Intro/Synopsis Schedule Participants Local Registration Sponsors  


It has long been axiomatic in biology that all purely biological processescan be understood in classical language, without involving quantum ideas like superposition or entanglement. Chemical bonding and charge transfer between atoms are certainly quantum mechanical. But high level processes like photosynthesis or sensory and mental phenomena have been understood using a very successful classical ‘lego block’ approach, akin to classical computing. This classical approach is of course central to the way we think about almost everything, from Accounting to Zoology. Objects exist in their own right (no entanglement) and in definite states (no superposition).

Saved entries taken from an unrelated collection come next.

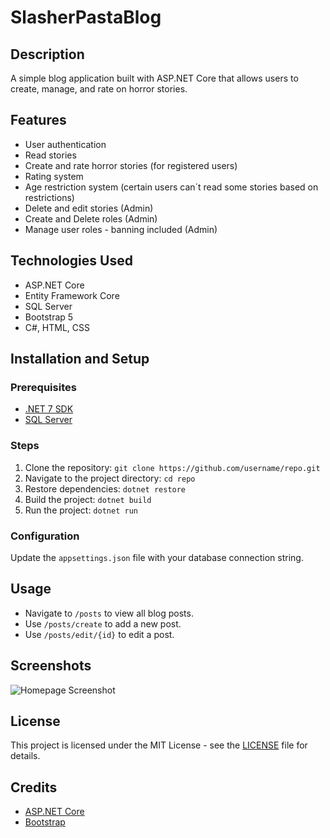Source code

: # SlasherPastaBlog

## Description
A simple blog application built with ASP.NET Core that allows users to create, manage, and rate on horror stories.

## Features
- User authentication
- Read stories
- Create and rate horror stories (for registered users)
- Rating system
- Age restriction system (certain users can´t read some stories based on restrictions)
- Delete and edit stories (Admin)
- Create and Delete roles (Admin)
- Manage user roles - banning included (Admin)
  
## Technologies Used
- ASP.NET Core
- Entity Framework Core
- SQL Server
- Bootstrap 5
- C#, HTML, CSS

## Installation and Setup

### Prerequisites
- [.NET 7 SDK](https://dotnet.microsoft.com/download)
- [SQL Server](https://www.microsoft.com/en-us/sql-server/sql-server-downloads)

### Steps
1. Clone the repository: `git clone https://github.com/username/repo.git`
2. Navigate to the project directory: `cd repo`
3. Restore dependencies: `dotnet restore`
4. Build the project: `dotnet build`
5. Run the project: `dotnet run`

### Configuration
Update the `appsettings.json` file with your database connection string.

## Usage
- Navigate to `/posts` to view all blog posts.
- Use `/posts/create` to add a new post.
- Use `/posts/edit/{id}` to edit a post.

## Screenshots
![Homepage Screenshot](screenshots/homepage.png)



## License
This project is licensed under the MIT License - see the [LICENSE](LICENSE) file for details.

## Credits
- [ASP.NET Core](https://dotnet.microsoft.com/apps/aspnet)
- [Bootstrap](https://getbootstrap.com/)

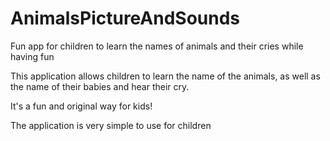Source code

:# AnimalsPictureAndSounds
Fun app for children to learn the names of animals and their cries while having fun


This application allows children to learn the name of the animals, as well as the name of their babies and hear their cry.

It's a fun and original way for kids!

The application is very simple to use for children
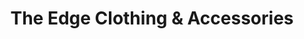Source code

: ---
title: "The Edge Clothing & Accessories"
url: /valley-brook/the-edge-clothing-and-accessories/
shop: erotic
---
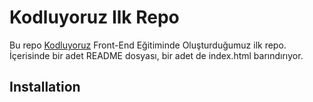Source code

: # Kodluyoruz Ilk Repo
Bu repo [Kodluyoruz](https://www.kodluyoruz.org) Front-End Eğitiminde Oluşturduğumuz ilk repo. İçerisinde bir adet README dosyası, bir adet de index.html barındırıyor.

## Installation

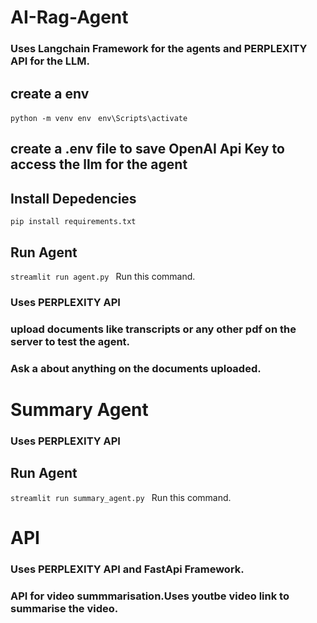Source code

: # AI-Rag-Agent
### Uses Langchain Framework for the agents and PERPLEXITY API for the LLM.

## create a env
<code>python -m venv env </code>
<code>env\Scripts\activate</code>

## create a .env file to save OpenAI Api Key to access the llm for the agent

## Install Depedencies
<code>pip install requirements.txt</code>

## Run Agent
<code>streamlit run agent.py </code> Run this command.

### Uses PERPLEXITY API
### upload documents like transcripts or any other pdf  on the server to test the agent.
### Ask a about anything on the documents uploaded.


#  Summary Agent

### Uses PERPLEXITY API

## Run Agent
<code>streamlit run summary_agent.py </code> Run this command.

# API

### Uses PERPLEXITY API and FastApi Framework.

### API for video summmarisation.Uses youtbe video link to summarise the video.


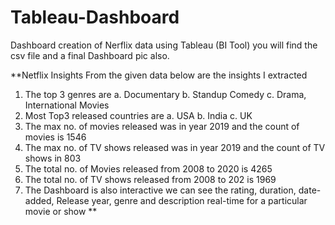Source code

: # Tableau-Dashboard
Dashboard creation of Nerflix data using Tableau (BI Tool)
you will find the csv file and a final Dashboard pic also.


**Netflix Insights
From the given data below are the insights I extracted
1.	The top 3 genres are
  a.	Documentary
  b.	Standup Comedy
  c.	Drama, International Movies
2.	Most Top3 released countries are
  a.	USA
  b.	India
  c.	UK
3.	The max no. of movies released was in year 2019 and the count of movies is 1546
4.	The max no. of TV shows released was in year 2019 and the count of TV shows in 803
5.	The total no. of Movies released from 2008 to 2020 is 4265
6.	The total no. of TV shows released from 2008 to 202 is 1969
7.	The Dashboard is also interactive we can see the rating, duration, date-added, Release year, genre and description real-time for a particular movie or show
**
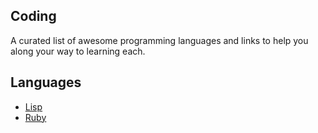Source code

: ## Coding

A curated list of awesome programming languages and links to help you along your way to learning each.

## Languages

- [Lisp](coding-lisp.md)
- [Ruby](coding-ruby.md)

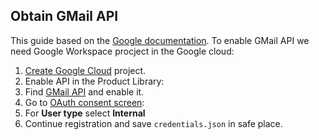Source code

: ## Obtain GMail API
This guide based on the [Google documentation](https://developers.google.com/gmail/api/guides).
To enable GMail API we need Google Workspace procject in the Google cloud:
 1. [Create Google Cloud](https://developers.google.com/workspace/guides/create-project) project.
 1. Enable API in the Product Library:
  1. Find [GMail API](https://console.cloud.google.com/workspace-api/products) and enable it.
1. Go to [OAuth consent screen](https://console.cloud.google.com/apis/credentials/consent):
  1. For **User type** select **Internal**
  1. Continue registration and save `credentials.json` in safe place.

This worldview has been severely rocked by the experimental discovery of long-range quantum coherence in photosynthesis, and possibly of quantum entanglement in avian navigation; and there are very likely many other key biological processes involving room-temperature quantum coherence, waiting to be found. And very deep questions are raised; for example:

(1) What is the right way to think about fundamentally quantum-mechanical biological mechanisms, given that quantum mechanics raises deep (and unsolved) questions about ‘physical reality’?

(2) What advantages does Nature find in such purely quantum processes as superposition or entanglement – eg., in the storage, processing and transmission of information?

(3) Is this something that only occurs in higher organisms, or is it even in the very simplest forms of life? And how old is it? Is it only involved in ‘intermediate level’ processes like photosynthesis, or can it be involved at an even higher level, eg., in the nervous system or in brain function?

(4) Does what we currently know about quantum computation have any bearing on this? And what of the 'computational' nature of biological and mental function - must this be modified?

(5) Biological processes are supposed to be irreversible - how does quantum decoherence play a role here? Do we need to modify our ideas about irreversibility and 'time flow' in biological organisms?

(6) What are the right sort of experiments to demonstrate that we are dealing with genuine quantum superpositions or entanglement? And where should we look next, and with what experimental tools?

The purpose of this workshop is to address questions like these, and we are bringing biologists, chemists, and physicists, along with several people from other areas of inquiry. The meeting will consist of talks and extended and rather flexible discussion sessions, dealing with key points and questions coming from the participants. It will kick off in Vancouver on Thursday June 5th, with public lectures by Profs. Sir AJ Leggett and Sir R Penrose; and then will move to Galiano island for the rest of the meeting.